Our released models are listed as following. You can import these models by using HuggingFace's Transformers.
Model | Avg. STS |
---|---|
unsup-esimcse-bert-base-uncased | 78.27 |
unsup-esimcse-bert-large-uncased | 79.31 |
unsup-esimcse-roberta-base | 77.44 |
unsup-esimcse-roberta-large | 79.45 |
Besides using our provided sentence embedding tool, you can also easily import our models with HuggingFace's transformers
:
import torch
from scipy.spatial.distance import cosine
from transformers import AutoModel, AutoTokenizer
# Import our models. The package will take care of downloading the models automatically
tokenizer = AutoTokenizer.from_pretrained("ffgcc/esimcse-bert-base-uncased")

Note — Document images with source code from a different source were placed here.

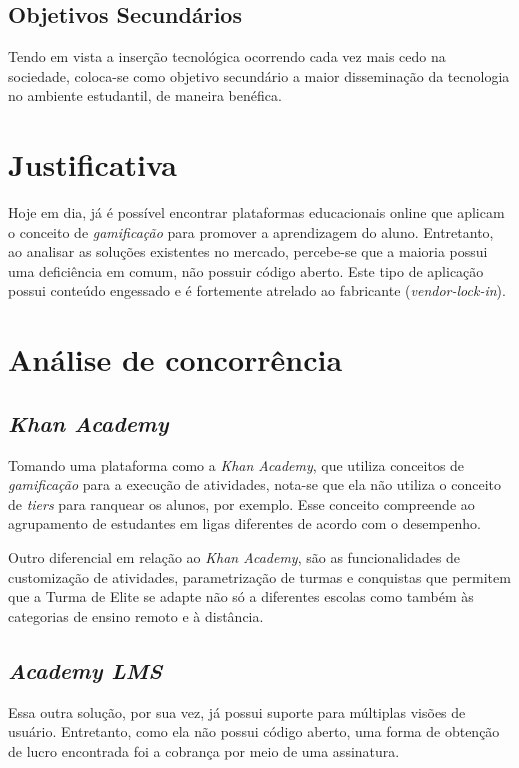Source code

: \subsection{Objetivos Secundários}
Tendo em vista a inserção tecnológica ocorrendo cada vez mais cedo na sociedade, coloca-se como objetivo secundário a maior disseminação da tecnologia no ambiente estudantil, de maneira benéfica.

\section{Justificativa}
Hoje em dia, já é possível encontrar plataformas educacionais online que aplicam o conceito de \textit{gamificação} para promover a aprendizagem do aluno. Entretanto, ao analisar as soluções existentes no mercado, percebe-se que a maioria possui uma deficiência em comum, não possuir código aberto. Este tipo de aplicação possui conteúdo engessado e é fortemente atrelado ao fabricante (\textit{\gls{vendor-lock-in}}). 


\section{Análise de concorrência}
\subsection{\textit{Khan Academy}}
Tomando uma plataforma como a \textit{Khan Academy}, que utiliza conceitos de \textit{gamificação} para a execução de atividades, nota-se que ela não utiliza o conceito de \textit{\glspl{tier}} para ranquear os alunos, por exemplo. Esse conceito compreende ao agrupamento de estudantes em ligas diferentes de acordo com o desempenho.

Outro diferencial em relação ao \textit{Khan Academy}, são as funcionalidades de customização de atividades, parametrização de turmas e conquistas que permitem que a Turma de Elite se adapte não só a diferentes escolas como também às categorias de ensino remoto e à distância.

\subsection{\textit{Academy LMS}}
Essa outra solução, por sua vez, já possui suporte para múltiplas visões de usuário.
Entretanto, como ela não possui código aberto, uma forma de obtenção de lucro encontrada foi a cobrança por meio de uma assinatura.

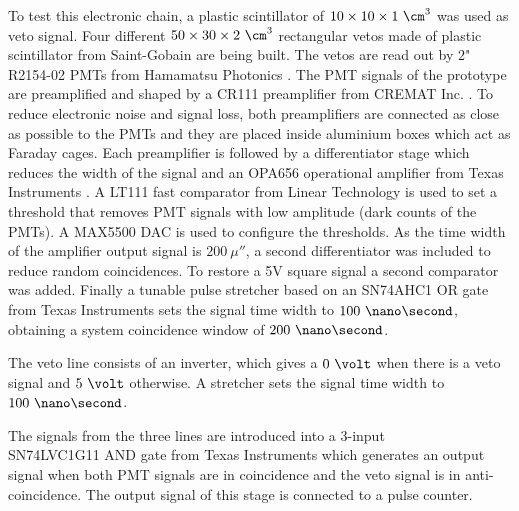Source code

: \begin{enumerate}
To test this electronic chain, a plastic scintillator of $10 \times 10 \times 1~\cm^3$ was used as veto signal. Four different $50\times 30 \times 2~\cm^3$  rectangular vetos made of plastic scintillator from Saint-Gobain \cite{VetoAveiro} are being built. The vetos are read out by $2$" R2154-02 PMTs from Hamamatsu Photonics \cite{DataSheetPMTsAveiro}. The PMT signals of the prototype are preamplified and shaped by a CR111 preamplifier from CREMAT Inc. \cite{CREMATPreAmplifierDataSheet}. To reduce electronic noise and signal loss, both preamplifiers are connected as close as possible to the PMTs and they are placed inside aluminium boxes which act as Faraday cages. Each preamplifier is followed by a differentiator stage which reduces the width of the signal and an OPA656 operational amplifier from Texas Instruments \cite{OPA656}. A LT111 fast comparator from Linear Technology \cite{LT111} is used to set a threshold that removes PMT signals with low amplitude (dark counts of the PMTs). A MAX5500 DAC is used to configure the thresholds. As the time width of the amplifier output signal is $200~\mu\second$, a second differentiator was included to reduce random coincidences. To restore a 5V square signal a second comparator was added. Finally a tunable pulse stretcher based on an SN74AHC1 OR gate from Texas Instruments \cite{Stretcher} sets the signal time width to $100~\nano\second$, obtaining a system coincidence window of $200~\nano\second$.

The veto line consists of an inverter, which gives a $0~\volt$ when there is a veto signal and $5~\volt$ otherwise. A stretcher sets the signal time width to $100~\nano\second$.

The signals from the three lines are introduced into a 3-input \\ SN74LVC1G11 AND gate from Texas Instruments \cite{ANDGate} which generates an output signal when both PMT signals are in coincidence and the veto signal is in anti-coincidence. The output signal of this stage is connected to a pulse counter. 


\end{enumerate}
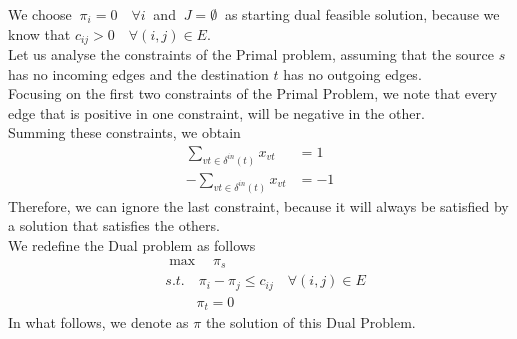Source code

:\documentclass[a4paper,11pt]{article}
\begin{document}
We choose $\ \pi_i =0 \quad \forall i \ $ and $\ J = \emptyset \ $ as starting dual feasible solution, because we know that $c_{ij} > 0 \quad \forall (i,j) \in E$. \\
Let us analyse the constraints of the Primal problem, assuming that the source $s$ has no incoming edges and the destination $t$ has no outgoing edges. \\ 
Focusing on the first two constraints of the Primal Problem, we note that every edge that is positive in one constraint, will be negative in the other.\\ 
Summing these constraints, we obtain
\begin{align*}
	\sum_{vt\in \delta^{in}(t)} x_{vt} &= 1\\
	- \sum_{vt\in \delta^{in}(t)} x_{vt} &= -1
\end{align*}
Therefore, we can ignore the last constraint, because it will always be satisfied by a solution that satisfies the others.\\
We redefine the Dual problem as follows
\begin{align*}
	&\max \quad \pi_s\\
	&s.t. \quad \pi_i - \pi_j \le c_{ij} \quad \forall (i,j) \in E\\
	&\qquad \ \pi_t = 0
\end{align*}
In what follows, we denote as $\pi$ the solution of this Dual Problem.\\
\end{document}
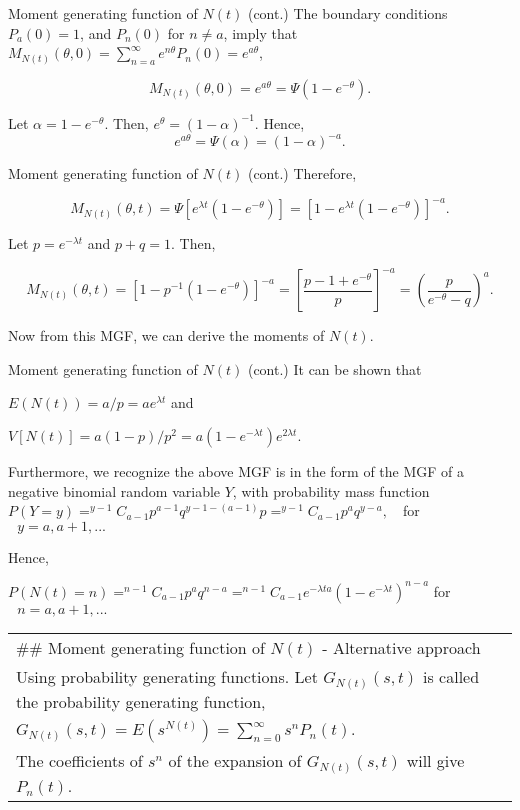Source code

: \documentclass[12pt,ignorenonframetext,]{beamer}
\begin{document}
\begin{frame}{Moment generating function of \(N(t)\) (cont.)}
\protect\hypertarget{moment-generating-function-of-nt-cont.-7}{}
The boundary conditions \(P_a(0)=1\), and \(P_n(0)\) for \(n \neq a\),
imply that
\(M_{N(t)}(\theta, 0) = \sum_{n=a}^{\infty} e^{n \theta}P_n(0)=e^{a\theta}\),

\[M_{N(t)}(\theta, 0)= e^{a \theta} = \Psi(1-e^{-\theta}).\]

Let \(\alpha=1-e^{-\theta}\). Then, \(e^{\theta}=(1-\alpha)^{-1}.\)
Hence, \[e^{a\theta} = \Psi(\alpha) = (1-\alpha)^{-a}.\]
\end{frame}

\begin{frame}{Moment generating function of \(N(t)\) (cont.)}
\protect\hypertarget{moment-generating-function-of-nt-cont.-8}{}
Therefore,

\[M_{N(t)}(\theta, t) = \Psi [e^{\lambda t}(1-e^{-\theta})] = [1-e^{\lambda t}(1-e^{-\theta})]^{-a}.\]

Let \(p = e^{-\lambda t}\) and \(p+q=1\). Then,

\[M_{N(t)}(\theta, t) =  [1-p^{-1}(1-e^{-\theta})]^{-a} = \left[ \frac{p-1+e^{-\theta}}{p}\right]^{-a} = \left(\frac{p}{e^{-\theta}-q}\right)^a.\]

Now from this MGF, we can derive the moments of \(N(t)\).
\end{frame}

\begin{frame}{Moment generating function of \(N(t)\) (cont.)}
\protect\hypertarget{moment-generating-function-of-nt-cont.-9}{}
It can be shown that

\(E(N(t)) = a/p = ae^{\lambda t}\) and

\(V[N(t)] = a(1-p)/p^2= a(1-e^{-\lambda t})e^{2\lambda t}.\)

Furthermore, we recognize the above MGF is in the form of the MGF of a
negative binomial random variable \(Y\), with probability mass function
\(P(Y=y) = ^{y-1}C_{a-1}p^{a-1}q^{y-1-(a-1)}p = ^{y-1}C_{a-1}p^aq^{y-a}, \text { }\)
for \(\text{   } y = a, a+1, ...\)

Hence,

\(P(N(t)=n) = ^{n-1}C_{a-1}p^{a}q^{n-a} = ^{n-1}C_{a-1}e^{-\lambda t a}(1-e^{-\lambda t})^{n-a}\)
for \(\text{   } n = a, a+1, ...\)

\begin{longtable}[]{@{}
  >{\raggedright\arraybackslash}p{}@{}}
\toprule
\endhead
\#\# Moment generating function of \(N(t)\) - Alternative approach \\
Using probability generating functions. Let \(G_{N(t)}(s, t)\) is called
the probability generating function, \\
\(G_{N(t)}(s, t) = E(s^{N(t)}) = \sum_{n=0}^{\infty}s^nP_n(t).\) \\
The coefficients of \(s^n\) of the expansion of \(G_{N(t)}(s, t)\) will
give \(P_n(t)\). \\
\bottomrule
\end{longtable}
\end{frame}
\end{document}
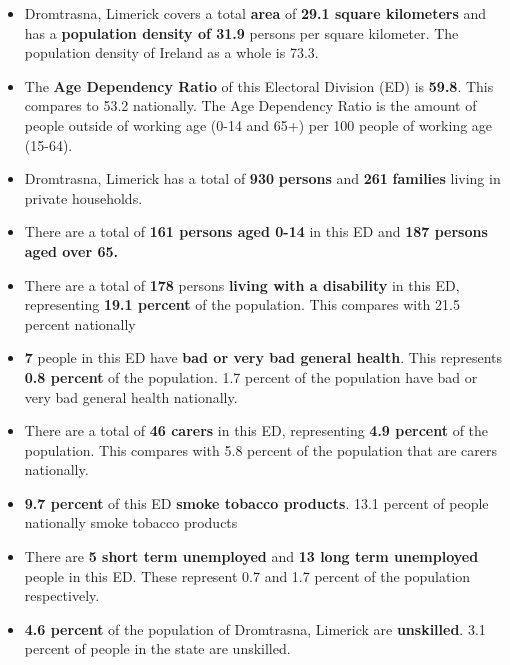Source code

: \documentclass{article}
\begin{document}
\begin{itemize}

\item Dromtrasna, Limerick covers a total \textbf{area} of  \textbf{29.1 square kilometers} and has a \textbf{population density of 31.9} persons per square kilometer. The population density of Ireland as a whole is  73.3. 

\item The \textbf{Age Dependency Ratio} of this Electoral Division (ED) is  \textbf{59.8}. This compares to 53.2 nationally. The Age Dependency Ratio is the amount of people outside of working age (0-14 and 65+) per 100 people of working age (15-64). 

\item Dromtrasna, Limerick has a total of \textbf{930} \textbf{persons} and  \textbf{261} \textbf{families} living in private households.

\item There are a total of \textbf{161 persons aged 0-14} in this ED and \textbf{187 persons aged over 65.} 

\item There are a total of \textbf{178} persons \textbf{living with a disability} in this ED, representing \textbf{19.1 percent} of the population. This compares with  21.5 percent nationally

\item \textbf{7} people in this ED have \textbf{bad or very bad general health}. This represents \textbf{0.8 percent} of the population. 1.7 percent of the population have bad or very bad general health nationally. 

\item There are a total of \textbf{46 carers} in this ED, representing \textbf{4.9 percent} of the population. This compares with 5.8 percent of the population that are carers nationally. 

\item \textbf{9.7 percent} of this ED \textbf{smoke tobacco products}. 13.1 percent of people nationally smoke tobacco products

\item There are \textbf{5 short term unemployed} and \textbf{13 long term unemployed} people in this ED. These represent 0.7 and 1.7 percent of the population respectively.

\item  \textbf{4.6 percent} of the population of Dromtrasna, Limerick are \textbf{unskilled}. 3.1 percent of people in the state are unskilled.


\end{itemize}
\end{document}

model = AutoModel.from_pretrained("ffgcc/esimcse-bert-base-uncased")
# Tokenize input texts
texts = [
"There's a kid on a skateboard.",
"A kid is skateboarding.",
"A kid is inside the house."
]
inputs = tokenizer(texts, padding=True, truncation=True, return_tensors="pt")
# Get the embeddings
with torch.no_grad():
embeddings = model(**inputs, output_hidden_states=True, return_dict=True).pooler_output
# Calculate cosine similarities
# Cosine similarities are in [-1, 1]. Higher means more similar
cosine_sim_0_1 = 1 - cosine(embeddings[0], embeddings[1])
cosine_sim_0_2 = 1 - cosine(embeddings[0], embeddings[2])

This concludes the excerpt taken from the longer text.